China sees continuous development of air cargo industry
By Qiu Chaoyi, People’s Daily
Sixty tons of Boston lobsters were packed in reefer containers immediately after being captured in the U.S. and shipped to China by China’s Eastern Air Logistics (EAL). On the day after the next, they arrived at a seafood wholesale market in Shanghai.
“It takes as short as 36 hours for Chinese consumers to have the tasty seafood half a world away delivered to their dining tables,” said Wang Jianmin, deputy general manager of EAL.
The efficient service of EAL is a miniature of the rapid development of China’s air cargo industry. While the global air cargo industry has been facing huge impacts in recent years, China’s air cargo business has achieved hard-won progress.
The growth of the country’s air cargo handling capacity had a rebound and turned positive in 2021. According to preliminary statistics, about 6.08 million tons of cargo and mail were transported by air last year in China, or 80.7 percent of the 2019 level. In the first three quarters of 2022, over 1.98 million tons of cargo and mail were shipped by air internationally, up 6.1 percent from the same period in 2019.
At present, China’s air cargo market is in stable recovery, and there has been an obvious improvement in the shipping capacity, said an official with the Civil Aviation Administration of China (CAAC).
“The cargo handling capacity of the airport in Zhengzhou, central China’s Henan province has expanded vigorously in recent years, reaching over 700,000 tons in 2021 from 151,000 tons in 2012, which makes the airport one of the largest 40 cargo airports in the world,” said Chang Xiaotao, president of an air logistics research institute under Henan Province Airport Group.
A CAAC official noted that China has about 5,000 international cargo flights each week, reaching more than 120 cities in 53 countries. The country’s airline network is currently going through accelerated recovery, the official added.
The CAAC has worked constantly over the recent years to make the logistics sector more intelligent, increase the frequency of cargo flights, improve the efficiency of approval of cargo flights and streamline cargo route licensing. These efforts have reinforced the top-level design of the air cargo industry and expanded the supply of key resources.
“We used to ship cargo in the cargo hold of passenger airliners. However, the number of passenger flights was decreasing before, so we turned passenger aircraft into cargo aircraft to utilize idle capacity,” said Li Ning, deputy general manager of the sales department of China Southern Air Logistics Company. Last year, over 9,000 cargo flights were made by the passenger aircraft of China Southern Airlines, transporting nearly 170,000 tons of cargo.

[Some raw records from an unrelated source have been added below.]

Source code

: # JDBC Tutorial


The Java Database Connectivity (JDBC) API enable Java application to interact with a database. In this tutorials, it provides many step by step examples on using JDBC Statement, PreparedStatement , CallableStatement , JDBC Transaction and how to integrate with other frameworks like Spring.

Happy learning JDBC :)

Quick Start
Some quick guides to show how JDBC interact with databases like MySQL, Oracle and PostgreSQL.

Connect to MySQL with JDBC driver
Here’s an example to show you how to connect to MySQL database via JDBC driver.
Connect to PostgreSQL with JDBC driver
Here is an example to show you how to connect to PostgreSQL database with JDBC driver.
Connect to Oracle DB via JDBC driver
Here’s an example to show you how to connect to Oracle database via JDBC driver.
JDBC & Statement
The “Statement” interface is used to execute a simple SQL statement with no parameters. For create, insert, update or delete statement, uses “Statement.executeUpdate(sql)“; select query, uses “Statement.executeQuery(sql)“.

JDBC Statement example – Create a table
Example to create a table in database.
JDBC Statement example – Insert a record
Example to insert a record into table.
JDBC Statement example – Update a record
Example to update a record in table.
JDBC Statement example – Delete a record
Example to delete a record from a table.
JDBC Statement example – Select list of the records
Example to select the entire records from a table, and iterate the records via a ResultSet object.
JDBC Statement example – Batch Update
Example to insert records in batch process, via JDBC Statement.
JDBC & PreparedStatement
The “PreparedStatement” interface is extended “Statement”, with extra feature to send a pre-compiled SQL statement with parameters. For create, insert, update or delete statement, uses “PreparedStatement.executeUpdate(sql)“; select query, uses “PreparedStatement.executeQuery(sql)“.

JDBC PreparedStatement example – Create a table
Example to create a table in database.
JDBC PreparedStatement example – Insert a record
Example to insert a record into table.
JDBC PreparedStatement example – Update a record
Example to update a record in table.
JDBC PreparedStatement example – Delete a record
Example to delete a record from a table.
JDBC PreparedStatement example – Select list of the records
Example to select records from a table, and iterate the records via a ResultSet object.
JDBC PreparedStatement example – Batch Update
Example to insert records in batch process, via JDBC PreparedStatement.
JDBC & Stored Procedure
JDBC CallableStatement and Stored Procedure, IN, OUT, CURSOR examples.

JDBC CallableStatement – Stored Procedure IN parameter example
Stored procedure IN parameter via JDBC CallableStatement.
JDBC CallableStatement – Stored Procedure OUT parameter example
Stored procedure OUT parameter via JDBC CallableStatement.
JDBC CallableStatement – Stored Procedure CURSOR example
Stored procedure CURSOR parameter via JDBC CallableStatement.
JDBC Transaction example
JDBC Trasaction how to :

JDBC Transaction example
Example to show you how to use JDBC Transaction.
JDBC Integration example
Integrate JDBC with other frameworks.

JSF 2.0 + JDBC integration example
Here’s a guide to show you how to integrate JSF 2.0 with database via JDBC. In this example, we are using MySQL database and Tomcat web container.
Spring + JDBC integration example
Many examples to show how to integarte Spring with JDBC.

The revenue from cargo businesses accounted for 12.88 percent to 19.6 percent of the total revenue of China Southern Airlines, Air China and China Eastern Airlines in 2021, much higher than the figures between 3.17 percent and 6.13 percent in 2019.
Many airlines said expanding cargo businesses would effectively relieve their burden and increase profit, and it also helps expand cash flow and improve business performance.
The development of the air cargo business not only betters airlines’ performance, but also strengthens areas of weakness of the civil aviation industry in the long run.
“As of the end of last October, China had 215 all-cargo aircraft, accounting for 5.2 percent of the freighter fleet in the Chinese civil aviation sector. In general, the country’s air cargo transporting capacity is still not strong enough due to the lack of cargo flights and international cargo shipping routes,” said an official with the CAAC.
The official noted that strengthening areas of weakness of the civil aviation industry will expand the sector’s service and supply capacity, and improve its international influence and competitiveness.
China has achieved positive progress in the construction of air cargo shipping infrastructure over the past five years, expanding air freight capacity by more than 6 million tons. In the future, the country will further strengthen the construction of air cargo shipping facilities.
According to preliminary statistics, of the new or expansion projects of aviation hubs currently underway or about to commence in the first half of this year, the total area of shipping facilities has exceeded a million square meters, and there are about 200 cargo aprons. A total of 12 billion yuan ($1.77 billion) has been invested in these projects.
The development of the air cargo business, apart from benefiting the civil aviation industry, also promotes the building of relevant industrial clusters.
The output of the electronic information industry generated in Zhengzhou Airport Economy Zone in Henan province now accounts for nearly 80 percent of the province’s total; the airport economic demonstration zone in Hangzhou, east China’s Zhejiang province is developing healthcare and other emerging industries around the Hangzhou Xiaoshan International Airport. Besides, a world-class trade and tourism complex is currently under construction in the Beijing Daxing International Airport Economic Zone.
More and more industrial and innovation hubs are taking shape around airports across China, injecting new impetus into the country’s high-quality economic development and high-level opening up.